EXERCISE AIM:
Scan each line of the records for the word "such" and extract the ones that have it.

INPUT MATERIAL:
--------------------------------------------------
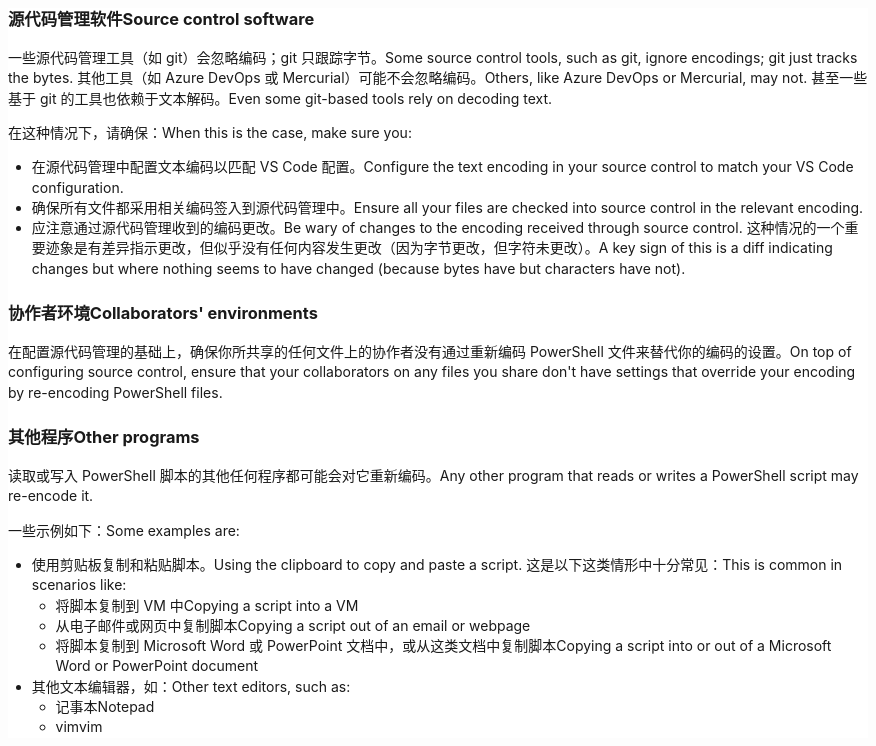 ### <a name="source-control-software"></a><span data-ttu-id="2639f-219">源代码管理软件</span><span class="sxs-lookup"><span data-stu-id="2639f-219">Source control software</span></span>

<span data-ttu-id="2639f-220">一些源代码管理工具（如 git）会忽略编码；git 只跟踪字节。</span><span class="sxs-lookup"><span data-stu-id="2639f-220">Some source control tools, such as git, ignore encodings; git just tracks the bytes.</span></span> <span data-ttu-id="2639f-221">其他工具（如 Azure DevOps 或 Mercurial）可能不会忽略编码。</span><span class="sxs-lookup"><span data-stu-id="2639f-221">Others, like Azure DevOps or Mercurial, may not.</span></span> <span data-ttu-id="2639f-222">甚至一些基于 git 的工具也依赖于文本解码。</span><span class="sxs-lookup"><span data-stu-id="2639f-222">Even some git-based tools rely on decoding text.</span></span>

<span data-ttu-id="2639f-223">在这种情况下，请确保：</span><span class="sxs-lookup"><span data-stu-id="2639f-223">When this is the case, make sure you:</span></span>

- <span data-ttu-id="2639f-224">在源代码管理中配置文本编码以匹配 VS Code 配置。</span><span class="sxs-lookup"><span data-stu-id="2639f-224">Configure the text encoding in your source control to match your VS Code configuration.</span></span>
- <span data-ttu-id="2639f-225">确保所有文件都采用相关编码签入到源代码管理中。</span><span class="sxs-lookup"><span data-stu-id="2639f-225">Ensure all your files are checked into source control in the relevant encoding.</span></span>
- <span data-ttu-id="2639f-226">应注意通过源代码管理收到的编码更改。</span><span class="sxs-lookup"><span data-stu-id="2639f-226">Be wary of changes to the encoding received through source control.</span></span> <span data-ttu-id="2639f-227">这种情况的一个重要迹象是有差异指示更改，但似乎没有任何内容发生更改（因为字节更改，但字符未更改）。</span><span class="sxs-lookup"><span data-stu-id="2639f-227">A key sign of this is a diff indicating changes but where nothing seems to have changed (because bytes have but characters have not).</span></span>

### <a name="collaborators-environments"></a><span data-ttu-id="2639f-228">协作者环境</span><span class="sxs-lookup"><span data-stu-id="2639f-228">Collaborators' environments</span></span>

<span data-ttu-id="2639f-229">在配置源代码管理的基础上，确保你所共享的任何文件上的协作者没有通过重新编码 PowerShell 文件来替代你的编码的设置。</span><span class="sxs-lookup"><span data-stu-id="2639f-229">On top of configuring source control, ensure that your collaborators on any files you share don't have settings that override your encoding by re-encoding PowerShell files.</span></span>

### <a name="other-programs"></a><span data-ttu-id="2639f-230">其他程序</span><span class="sxs-lookup"><span data-stu-id="2639f-230">Other programs</span></span>

<span data-ttu-id="2639f-231">读取或写入 PowerShell 脚本的其他任何程序都可能会对它重新编码。</span><span class="sxs-lookup"><span data-stu-id="2639f-231">Any other program that reads or writes a PowerShell script may re-encode it.</span></span>

<span data-ttu-id="2639f-232">一些示例如下：</span><span class="sxs-lookup"><span data-stu-id="2639f-232">Some examples are:</span></span>

- <span data-ttu-id="2639f-233">使用剪贴板复制和粘贴脚本。</span><span class="sxs-lookup"><span data-stu-id="2639f-233">Using the clipboard to copy and paste a script.</span></span> <span data-ttu-id="2639f-234">这是以下这类情形中十分常见：</span><span class="sxs-lookup"><span data-stu-id="2639f-234">This is common in scenarios like:</span></span>
  - <span data-ttu-id="2639f-235">将脚本复制到 VM 中</span><span class="sxs-lookup"><span data-stu-id="2639f-235">Copying a script into a VM</span></span>
  - <span data-ttu-id="2639f-236">从电子邮件或网页中复制脚本</span><span class="sxs-lookup"><span data-stu-id="2639f-236">Copying a script out of an email or webpage</span></span>
  - <span data-ttu-id="2639f-237">将脚本复制到 Microsoft Word 或 PowerPoint 文档中，或从这类文档中复制脚本</span><span class="sxs-lookup"><span data-stu-id="2639f-237">Copying a script into or out of a Microsoft Word or PowerPoint document</span></span>
- <span data-ttu-id="2639f-238">其他文本编辑器，如：</span><span class="sxs-lookup"><span data-stu-id="2639f-238">Other text editors, such as:</span></span>
  - <span data-ttu-id="2639f-239">记事本</span><span class="sxs-lookup"><span data-stu-id="2639f-239">Notepad</span></span>
  - <span data-ttu-id="2639f-240">vim</span><span class="sxs-lookup"><span data-stu-id="2639f-240">vim</span></span>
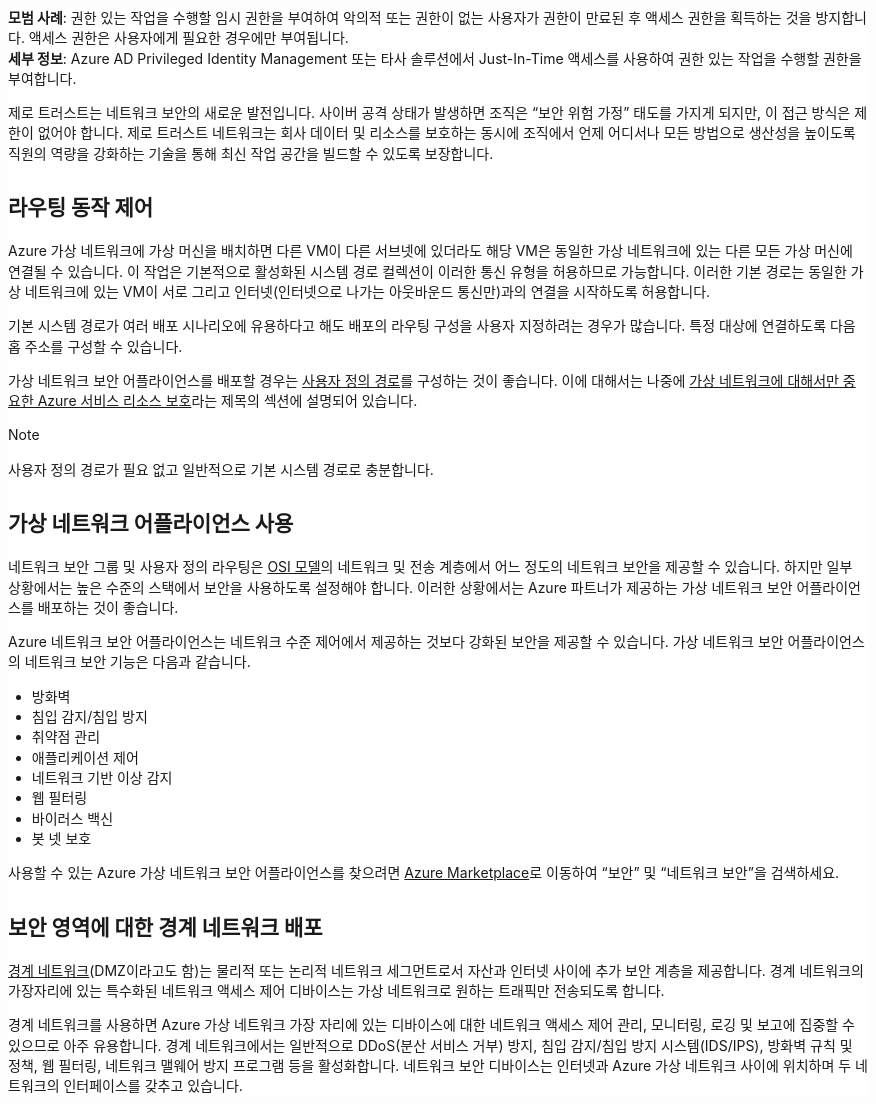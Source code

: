 **모범 사례**: 권한 있는 작업을 수행할 임시 권한을 부여하여 악의적 또는 권한이 없는 사용자가 권한이 만료된 후 액세스 권한을 획득하는 것을 방지합니다. 액세스 권한은 사용자에게 필요한 경우에만 부여됩니다.  
**세부 정보**: Azure AD Privileged Identity Management 또는 타사 솔루션에서 Just-In-Time 액세스를 사용하여 권한 있는 작업을 수행할 권한을 부여합니다.

제로 트러스트는 네트워크 보안의 새로운 발전입니다. 사이버 공격 상태가 발생하면 조직은 “보안 위험 가정” 태도를 가지게 되지만, 이 접근 방식은 제한이 없어야 합니다. 제로 트러스트 네트워크는 회사 데이터 및 리소스를 보호하는 동시에 조직에서 언제 어디서나 모든 방법으로 생산성을 높이도록 직원의 역량을 강화하는 기술을 통해 최신 작업 공간을 빌드할 수 있도록 보장합니다.

## <a name="control-routing-behavior"></a>라우팅 동작 제어
Azure 가상 네트워크에 가상 머신을 배치하면 다른 VM이 다른 서브넷에 있더라도 해당 VM은 동일한 가상 네트워크에 있는 다른 모든 가상 머신에 연결될 수 있습니다. 이 작업은 기본적으로 활성화된 시스템 경로 컬렉션이 이러한 통신 유형을 허용하므로 가능합니다. 이러한 기본 경로는 동일한 가상 네트워크에 있는 VM이 서로 그리고 인터넷(인터넷으로 나가는 아웃바운드 통신만)과의 연결을 시작하도록 허용합니다.

기본 시스템 경로가 여러 배포 시나리오에 유용하다고 해도 배포의 라우팅 구성을 사용자 지정하려는 경우가 많습니다. 특정 대상에 연결하도록 다음 홉 주소를 구성할 수 있습니다.

가상 네트워크 보안 어플라이언스를 배포할 경우는 [사용자 정의 경로](../../virtual-network/virtual-networks-udr-overview.md)를 구성하는 것이 좋습니다. 이에 대해서는 나중에 [가상 네트워크에 대해서만 중요한 Azure 서비스 리소스 보호](network-best-practices.md#secure-your-critical-azure-service-resources-to-only-your-virtual-networks)라는 제목의 섹션에 설명되어 있습니다.

> [!NOTE]
> 사용자 정의 경로가 필요 없고 일반적으로 기본 시스템 경로로 충분합니다.
>
>

## <a name="use-virtual-network-appliances"></a>가상 네트워크 어플라이언스 사용
네트워크 보안 그룹 및 사용자 정의 라우팅은 [OSI 모델](https://en.wikipedia.org/wiki/OSI_model)의 네트워크 및 전송 계층에서 어느 정도의 네트워크 보안을 제공할 수 있습니다. 하지만 일부 상황에서는 높은 수준의 스택에서 보안을 사용하도록 설정해야 합니다. 이러한 상황에서는 Azure 파트너가 제공하는 가상 네트워크 보안 어플라이언스를 배포하는 것이 좋습니다.

Azure 네트워크 보안 어플라이언스는 네트워크 수준 제어에서 제공하는 것보다 강화된 보안을 제공할 수 있습니다. 가상 네트워크 보안 어플라이언스의 네트워크 보안 기능은 다음과 같습니다.


* 방화벽
* 침입 감지/침입 방지
* 취약점 관리
* 애플리케이션 제어
* 네트워크 기반 이상 감지
* 웹 필터링
* 바이러스 백신
* 봇 넷 보호

사용할 수 있는 Azure 가상 네트워크 보안 어플라이언스를 찾으려면 [Azure Marketplace](https://azure.microsoft.com/marketplace/)로 이동하여 “보안” 및 “네트워크 보안”을 검색하세요.

## <a name="deploy-perimeter-networks-for-security-zones"></a>보안 영역에 대한 경계 네트워크 배포
[경계 네트워크](/azure/architecture/vdc/networking-virtual-datacenter)(DMZ이라고도 함)는 물리적 또는 논리적 네트워크 세그먼트로서 자산과 인터넷 사이에 추가 보안 계층을 제공합니다. 경계 네트워크의 가장자리에 있는 특수화된 네트워크 액세스 제어 디바이스는 가상 네트워크로 원하는 트래픽만 전송되도록 합니다.

경계 네트워크를 사용하면 Azure 가상 네트워크 가장 자리에 있는 디바이스에 대한 네트워크 액세스 제어 관리, 모니터링, 로깅 및 보고에 집중할 수 있으므로 아주 유용합니다. 경계 네트워크에서는 일반적으로 DDoS(분산 서비스 거부) 방지, 침입 감지/침입 방지 시스템(IDS/IPS), 방화벽 규칙 및 정책, 웹 필터링, 네트워크 맬웨어 방지 프로그램 등을 활성화합니다. 네트워크 보안 디바이스는 인터넷과 Azure 가상 네트워크 사이에 위치하며 두 네트워크의 인터페이스를 갖추고 있습니다.
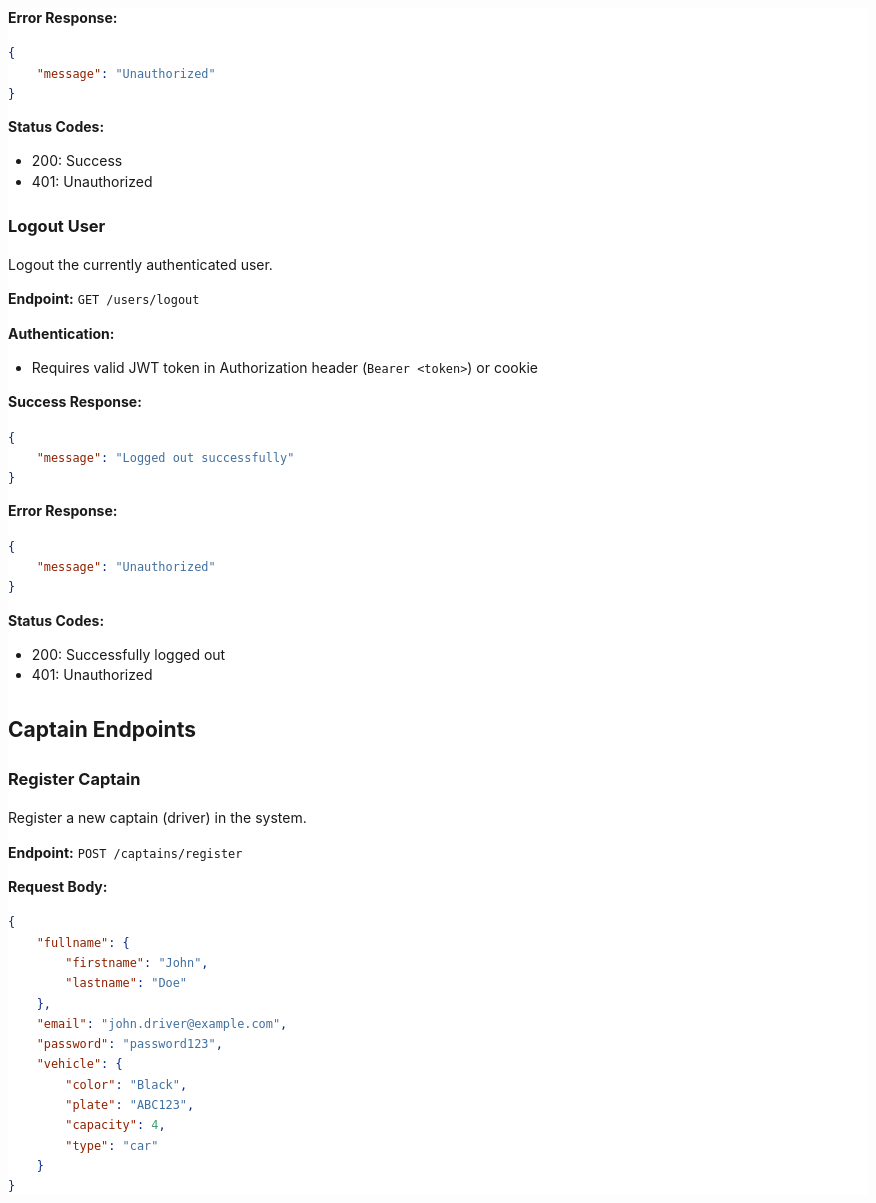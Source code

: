 **Error Response:**
```json
{
    "message": "Unauthorized"
}
```

**Status Codes:**
- 200: Success
- 401: Unauthorized

### Logout User
Logout the currently authenticated user.

**Endpoint:** `GET /users/logout`

**Authentication:** 
- Requires valid JWT token in Authorization header (`Bearer <token>`) or cookie

**Success Response:**
```json
{
    "message": "Logged out successfully"
}
```

**Error Response:**
```json
{
    "message": "Unauthorized"
}
```

**Status Codes:**
- 200: Successfully logged out
- 401: Unauthorized

## Captain Endpoints

### Register Captain
Register a new captain (driver) in the system.

**Endpoint:** `POST /captains/register`

**Request Body:**
```json
{
    "fullname": {
        "firstname": "John",
        "lastname": "Doe"
    },
    "email": "john.driver@example.com",
    "password": "password123",
    "vehicle": {
        "color": "Black",
        "plate": "ABC123",
        "capacity": 4,
        "type": "car"
    }
}
```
--------------------------------------------------
RESULT:
<span data-ttu-id="2639f-220">一些源代码管理工具（如 git）会忽略编码；git 只跟踪字节。</span><span class="sxs-lookup"><span data-stu-id="2639f-220">Some source control tools, such as git, ignore encodings; git just tracks the bytes.</span></span> <span data-ttu-id="2639f-221">其他工具（如 Azure DevOps 或 Mercurial）可能不会忽略编码。</span><span class="sxs-lookup"><span data-stu-id="2639f-221">Others, like Azure DevOps or Mercurial, may not.</span></span> <span data-ttu-id="2639f-222">甚至一些基于 git 的工具也依赖于文本解码。</span><span class="sxs-lookup"><span data-stu-id="2639f-222">Even some git-based tools rely on decoding text.</span></span>
- <span data-ttu-id="2639f-238">其他文本编辑器，如：</span><span class="sxs-lookup"><span data-stu-id="2639f-238">Other text editors, such as:</span></span>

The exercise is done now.